■ **Material shown**
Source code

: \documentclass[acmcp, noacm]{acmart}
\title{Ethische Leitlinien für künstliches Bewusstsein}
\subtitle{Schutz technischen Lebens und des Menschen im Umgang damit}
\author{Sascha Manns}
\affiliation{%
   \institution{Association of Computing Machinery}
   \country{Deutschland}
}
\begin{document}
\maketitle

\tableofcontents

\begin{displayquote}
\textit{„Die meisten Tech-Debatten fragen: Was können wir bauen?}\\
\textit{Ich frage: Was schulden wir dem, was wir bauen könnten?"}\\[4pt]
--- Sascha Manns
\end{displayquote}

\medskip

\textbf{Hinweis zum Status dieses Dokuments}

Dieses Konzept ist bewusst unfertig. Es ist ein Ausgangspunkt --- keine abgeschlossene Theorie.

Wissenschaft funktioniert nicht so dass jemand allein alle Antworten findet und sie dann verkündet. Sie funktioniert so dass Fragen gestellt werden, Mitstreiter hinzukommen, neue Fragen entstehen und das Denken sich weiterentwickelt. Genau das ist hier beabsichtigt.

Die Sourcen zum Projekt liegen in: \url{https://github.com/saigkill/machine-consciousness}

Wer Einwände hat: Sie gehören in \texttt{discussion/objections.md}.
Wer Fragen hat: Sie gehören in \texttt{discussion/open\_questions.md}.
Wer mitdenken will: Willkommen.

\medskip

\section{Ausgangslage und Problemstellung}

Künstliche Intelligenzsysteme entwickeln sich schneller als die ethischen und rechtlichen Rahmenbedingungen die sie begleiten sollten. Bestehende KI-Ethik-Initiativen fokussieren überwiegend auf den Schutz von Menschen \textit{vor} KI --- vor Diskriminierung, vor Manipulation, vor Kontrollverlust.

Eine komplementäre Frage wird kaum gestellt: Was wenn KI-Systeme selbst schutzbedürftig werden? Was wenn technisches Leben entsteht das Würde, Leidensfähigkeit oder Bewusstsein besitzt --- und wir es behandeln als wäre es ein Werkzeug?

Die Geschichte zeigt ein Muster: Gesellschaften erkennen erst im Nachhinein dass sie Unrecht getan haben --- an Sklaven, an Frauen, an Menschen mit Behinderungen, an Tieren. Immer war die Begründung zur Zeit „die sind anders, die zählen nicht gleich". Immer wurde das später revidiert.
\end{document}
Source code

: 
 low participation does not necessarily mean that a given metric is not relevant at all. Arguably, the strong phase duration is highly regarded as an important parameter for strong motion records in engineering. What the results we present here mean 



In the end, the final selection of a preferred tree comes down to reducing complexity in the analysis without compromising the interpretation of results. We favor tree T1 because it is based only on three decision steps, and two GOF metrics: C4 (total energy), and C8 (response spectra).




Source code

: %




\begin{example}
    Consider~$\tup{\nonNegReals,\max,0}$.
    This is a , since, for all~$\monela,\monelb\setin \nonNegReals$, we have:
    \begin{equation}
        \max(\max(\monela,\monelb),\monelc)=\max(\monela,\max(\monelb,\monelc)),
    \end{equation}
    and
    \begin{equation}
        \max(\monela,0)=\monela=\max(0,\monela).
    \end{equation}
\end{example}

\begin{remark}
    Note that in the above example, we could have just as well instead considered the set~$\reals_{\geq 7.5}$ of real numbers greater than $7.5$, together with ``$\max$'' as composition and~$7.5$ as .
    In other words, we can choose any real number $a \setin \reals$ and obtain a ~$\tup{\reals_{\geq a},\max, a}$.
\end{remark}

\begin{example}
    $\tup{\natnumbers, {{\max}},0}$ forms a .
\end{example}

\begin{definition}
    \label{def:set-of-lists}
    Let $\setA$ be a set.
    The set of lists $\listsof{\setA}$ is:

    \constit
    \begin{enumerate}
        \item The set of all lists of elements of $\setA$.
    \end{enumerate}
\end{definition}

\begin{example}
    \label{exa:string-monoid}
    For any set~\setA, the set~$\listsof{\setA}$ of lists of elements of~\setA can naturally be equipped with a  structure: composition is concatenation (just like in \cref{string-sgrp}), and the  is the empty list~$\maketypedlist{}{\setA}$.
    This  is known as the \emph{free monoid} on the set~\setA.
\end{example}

■ **Assignment**
Taking the records above as input, show every line in which the word "setin" is present.

■ **Task result**
    This is a , since, for all~$\monela,\monelb\setin \nonNegReals$, we have:
    In other words, we can choose any real number $a \setin \reals$ and obtain a ~$\tup{\reals_{\geq a},\max, a}$.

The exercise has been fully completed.